* [Activity] If a line in the records below contains the word "DoxyCompactList", copy it out.

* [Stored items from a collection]
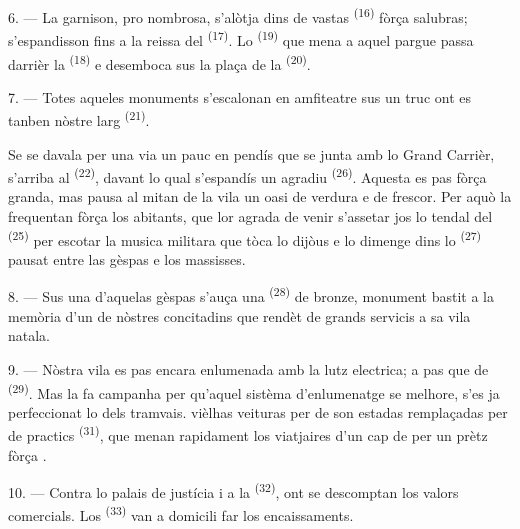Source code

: \VUsaut{5.0mm}
\VUsaut{3.4mm}

6. --- La garnison, pro nombrosa, s'alòtja dins de vastas 
\textsuperscript{(16)} fòrça salubras; s'espandisson fins a la reissa del
 \textsuperscript{(17)}. Lo 
\textsuperscript{(19)} que mena a aquel pargue passa darrièr la  \textsuperscript{(18)} e desemboca sus la plaça de la
 \textsuperscript{(20)}.

7. --- Totes aqueles monuments s'escalonan en amfiteatre sus un truc ont es tanben
nòstre larg  \textsuperscript{(21)}.

Se se davala per una via un pauc en pendís que se junta amb lo Grand Carrièr,
s'arriba al  \textsuperscript{(22)}, davant lo qual
s'espandís un agradiu  \textsuperscript{(26)}. Aquesta
 es pas fòrça granda, mas pausa al mitan de la vila un
oasi de verdura e de frescor. Per aquò la frequentan fòrça los abitants, que lor
agrada de venir s'assetar jos lo tendal del  \textsuperscript{(25)}
per escotar la musica militara que tòca lo dijòus e lo dimenge dins lo
 \textsuperscript{(27)} pausat entre las gèspas e los massisses.

8. --- Sus una d'aquelas gèspas s'auça una 
\textsuperscript{(28)} de bronze, monument bastit a la memòria d'un de nòstres
concitadins que rendèt de grands servicis a sa vila natala.

\VUsaut{4.0mm}
\VUsaut{3.4mm}

9. --- Nòstra vila es pas encara enlumenada amb la lutz electrica; a pas que de
 \textsuperscript{(29)}. Mas la  fa
campanha per qu'aquel sistèma d'enlumenatge se melhore,  s'es ja
perfeccionat lo  dels tramvais.  vièlhas
veituras  per de  son estadas remplaçadas per de
practics  \textsuperscript{(31)}, que menan rapidament
los viatjaires d'un cap de  per un prètz fòrça
.

10. --- Contra lo palais de justícia i a la  \textsuperscript{(32)},
ont se descomptan los valors comercials. Los 
\textsuperscript{(33)} van a domicili far los encaissaments.

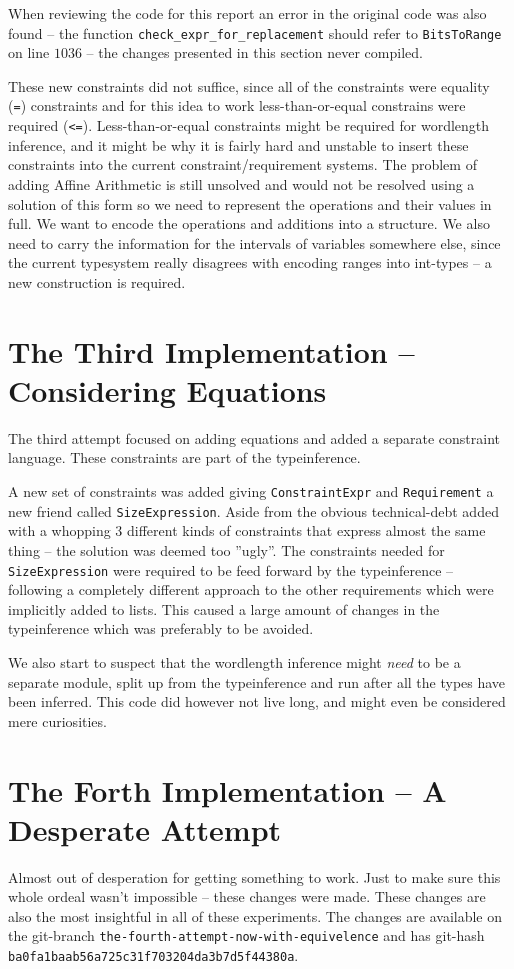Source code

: When reviewing the code for this report an error in the original code was also found -- the function \verb+check_expr_for_replacement+ should refer to \verb+BitsToRange+ on line $1036$ -- the changes presented in this section never compiled.

These new constraints did not suffice, since all of the constraints were equality (\verb+=+) constraints and for this idea to work less-than-or-equal constrains were required (\verb+<=+). Less-than-or-equal constraints might be required for wordlength inference, and it might be why it is fairly hard and unstable to insert these constraints into the current constraint/requirement systems. The problem of adding Affine Arithmetic is still unsolved and would not be resolved using a solution of this form so we need to represent the operations and their values in full. We want to encode the operations and additions into a structure. We also need to carry the information for the intervals of variables somewhere else, since the current typesystem really disagrees with encoding ranges into int-types -- a new construction is required. 

\section{The Third Implementation -- Considering Equations}
\label{sec:Third}
The third attempt focused on adding equations and added a separate constraint language. These constraints are part of the typeinference.

A new set of constraints was added giving \verb+ConstraintExpr+ and \verb+Requirement+ a new friend called \verb+SizeExpression+. Aside from the obvious technical-debt added with a whopping 3 different kinds of constraints that express almost the same thing -- the solution was deemed too ''ugly''. The constraints needed for \verb+SizeExpression+ were required to be feed forward by the typeinference -- following a completely different approach to the other requirements which were implicitly added to lists. This caused a large amount of changes in the typeinference which was preferably to be avoided.

We also start to suspect that the wordlength inference might \textit{need} to be a separate module, split up from the typeinference and run after all the types have been inferred. This code did however not live long, and might even be considered mere curiosities.

\section{The Forth Implementation -- A Desperate Attempt}
Almost out of desperation for getting something to work. Just to make sure this whole ordeal wasn't impossible -- these changes were made. These changes are also the most insightful in all of these experiments. The changes are available on the git-branch \verb+the-fourth-attempt-now-with-equivelence+ and has git-hash \verb+ba0fa1baab56a725c31f703204da3b7d5f44380a+.

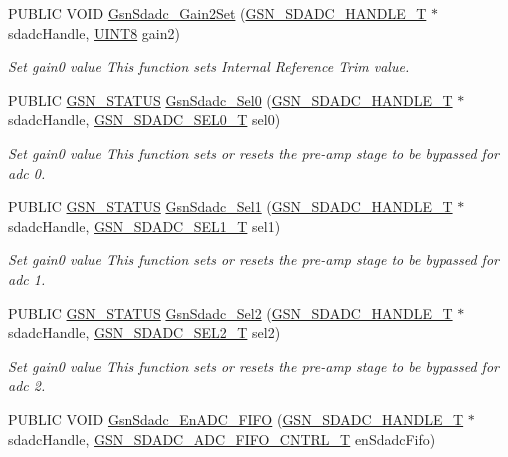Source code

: \begin{DoxyCompactItemize}
PUBLIC VOID \hyperlink{a00652_gad175282ee968f03610da89e97679f271}{GsnSdadc\_\-Gain2Set} (\hyperlink{a00214}{GSN\_\-SDADC\_\-HANDLE\_\-T} $\ast$sdadcHandle, \hyperlink{a00660_gab27e9918b538ce9d8ca692479b375b6a}{UINT8} gain2)
\begin{DoxyCompactList}\small\item\em Set gain0 value This function sets Internal Reference Trim value. \end{DoxyCompactList}\item 
PUBLIC \hyperlink{a00660_gada5951904ac6110b1fa95e51a9ddc217}{GSN\_\-STATUS} \hyperlink{a00652_ga667622c288ed2b8c3319c4724cb78639}{GsnSdadc\_\-Sel0} (\hyperlink{a00214}{GSN\_\-SDADC\_\-HANDLE\_\-T} $\ast$sdadcHandle, \hyperlink{a00652_ga1211f3eac3c8c6697324a356da4dbcb7}{GSN\_\-SDADC\_\-SEL0\_\-T} sel0)
\begin{DoxyCompactList}\small\item\em Set gain0 value This function sets or resets the pre-\/amp stage to be bypassed for adc 0. \end{DoxyCompactList}\item 
PUBLIC \hyperlink{a00660_gada5951904ac6110b1fa95e51a9ddc217}{GSN\_\-STATUS} \hyperlink{a00652_ga7a72fd1faaa79943f28aa6492c0a829d}{GsnSdadc\_\-Sel1} (\hyperlink{a00214}{GSN\_\-SDADC\_\-HANDLE\_\-T} $\ast$sdadcHandle, \hyperlink{a00652_ga851e1269993bbdc128b392fd7216ade7}{GSN\_\-SDADC\_\-SEL1\_\-T} sel1)
\begin{DoxyCompactList}\small\item\em Set gain0 value This function sets or resets the pre-\/amp stage to be bypassed for adc 1. \end{DoxyCompactList}\item 
PUBLIC \hyperlink{a00660_gada5951904ac6110b1fa95e51a9ddc217}{GSN\_\-STATUS} \hyperlink{a00652_ga782d3ae7b52dc4521f12de44613ef2a0}{GsnSdadc\_\-Sel2} (\hyperlink{a00214}{GSN\_\-SDADC\_\-HANDLE\_\-T} $\ast$sdadcHandle, \hyperlink{a00652_ga21776f699fb060e738c464107e435df4}{GSN\_\-SDADC\_\-SEL2\_\-T} sel2)
\begin{DoxyCompactList}\small\item\em Set gain0 value This function sets or resets the pre-\/amp stage to be bypassed for adc 2. \end{DoxyCompactList}\item 
PUBLIC VOID \hyperlink{a00652_ga663bc61db73e496a016f93cc8c899668}{GsnSdadc\_\-EnADC\_\-FIFO} (\hyperlink{a00214}{GSN\_\-SDADC\_\-HANDLE\_\-T} $\ast$sdadcHandle, \hyperlink{a00652_gaf55aace91b55b8544afeb27482cc70d4}{GSN\_\-SDADC\_\-ADC\_\-FIFO\_\-CNTRL\_\-T} enSdadcFifo)

\end{DoxyCompactItemize}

* [Your solution]
\begin{DoxyCompactList}\small\item\em Set gain0 value This function sets Internal Reference Trim value. \end{DoxyCompactList}\item 
\begin{DoxyCompactList}\small\item\em Set gain0 value This function sets or resets the pre-\/amp stage to be bypassed for adc 0. \end{DoxyCompactList}\item 
\begin{DoxyCompactList}\small\item\em Set gain0 value This function sets or resets the pre-\/amp stage to be bypassed for adc 1. \end{DoxyCompactList}\item 
\begin{DoxyCompactList}\small\item\em Set gain0 value This function sets or resets the pre-\/amp stage to be bypassed for adc 2. \end{DoxyCompactList}\item 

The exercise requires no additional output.